Top of Data

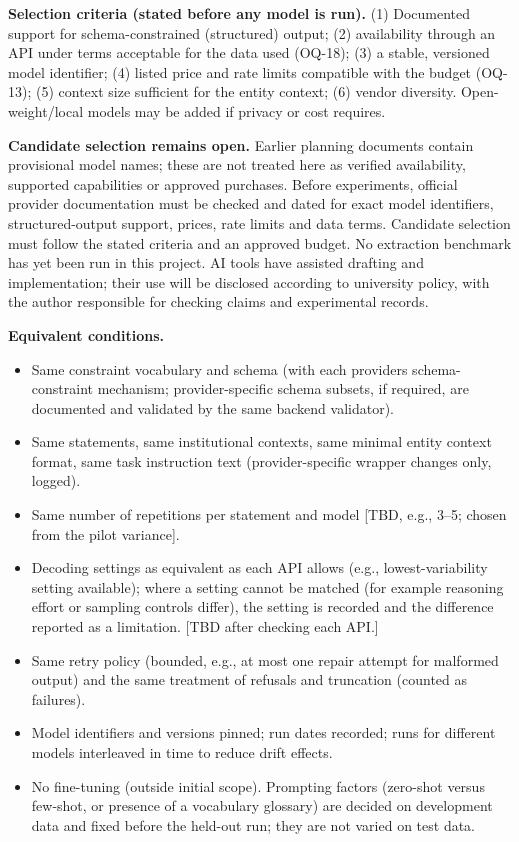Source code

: \documentclass[
  11pt,a4paper,oneside]{report}
\providecommand{\tightlist}{%
  \setlength{\itemsep}{0pt}\setlength{\parskip}{0pt}}
\begin{document}
\textbf{Selection criteria (stated before any model is run).} (1)
Documented support for schema-constrained (structured) output; (2)
availability through an API under terms acceptable for the data used
(OQ-18); (3) a stable, versioned model identifier; (4) listed price and
rate limits compatible with the budget (OQ-13); (5) context size
sufficient for the entity context; (6) vendor diversity.
Open-weight/local models may be added if privacy or cost requires.

\textbf{Candidate selection remains open.} Earlier planning documents contain provisional model names; these are not treated here as verified availability, supported capabilities or approved purchases. Before experiments, official provider documentation must be checked and dated for exact model identifiers, structured-output support, prices, rate limits and data terms. Candidate selection must follow the stated criteria and an approved budget. No extraction benchmark has yet been run in this project. AI tools have assisted drafting and implementation; their use will be disclosed according to university policy, with the author responsible for checking claims and experimental records.

\textbf{Equivalent conditions.}

\begin{itemize}
\tightlist
\item
  Same constraint vocabulary and schema (with each
  provider\textquotesingle s schema-constraint mechanism;
  provider-specific schema subsets, if required, are documented and
  validated by the same backend validator).
\item
  Same statements, same institutional contexts, same minimal entity
  context format, same task instruction text (provider-specific wrapper
  changes only, logged).
\item
  Same number of repetitions per statement and model {[}TBD, e.g., 3--5;
  chosen from the pilot variance{]}.
\item
  Decoding settings as equivalent as each API allows (e.g.,
  lowest-variability setting available); where a setting cannot be
  matched (for example reasoning effort or sampling controls differ),
  the setting is recorded and the difference reported as a limitation.
  {[}TBD after checking each API.{]}
\item
  Same retry policy (bounded, e.g., at most one repair attempt for
  malformed output) and the same treatment of refusals and truncation
  (counted as failures).
\item
  Model identifiers and versions pinned; run dates recorded; runs for
  different models interleaved in time to reduce drift effects.
\item
  No fine-tuning (outside initial scope). Prompting factors (zero-shot
  versus few-shot, or presence of a vocabulary glossary) are decided on
  development data and fixed before the held-out run; they are not
  varied on test data.
\end{itemize}
\end{document}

Bottom of Data

> **What you need to do**:
Copy out the range of lines above starting at the line with "availability through an" and ending at the line with "Open-weight/local models may", exactly and including both.

> **Finished task**:
availability through an API under terms acceptable for the data used
(OQ-18); (3) a stable, versioned model identifier; (4) listed price and
rate limits compatible with the budget (OQ-13); (5) context size
sufficient for the entity context; (6) vendor diversity.
Open-weight/local models may be added if privacy or cost requires.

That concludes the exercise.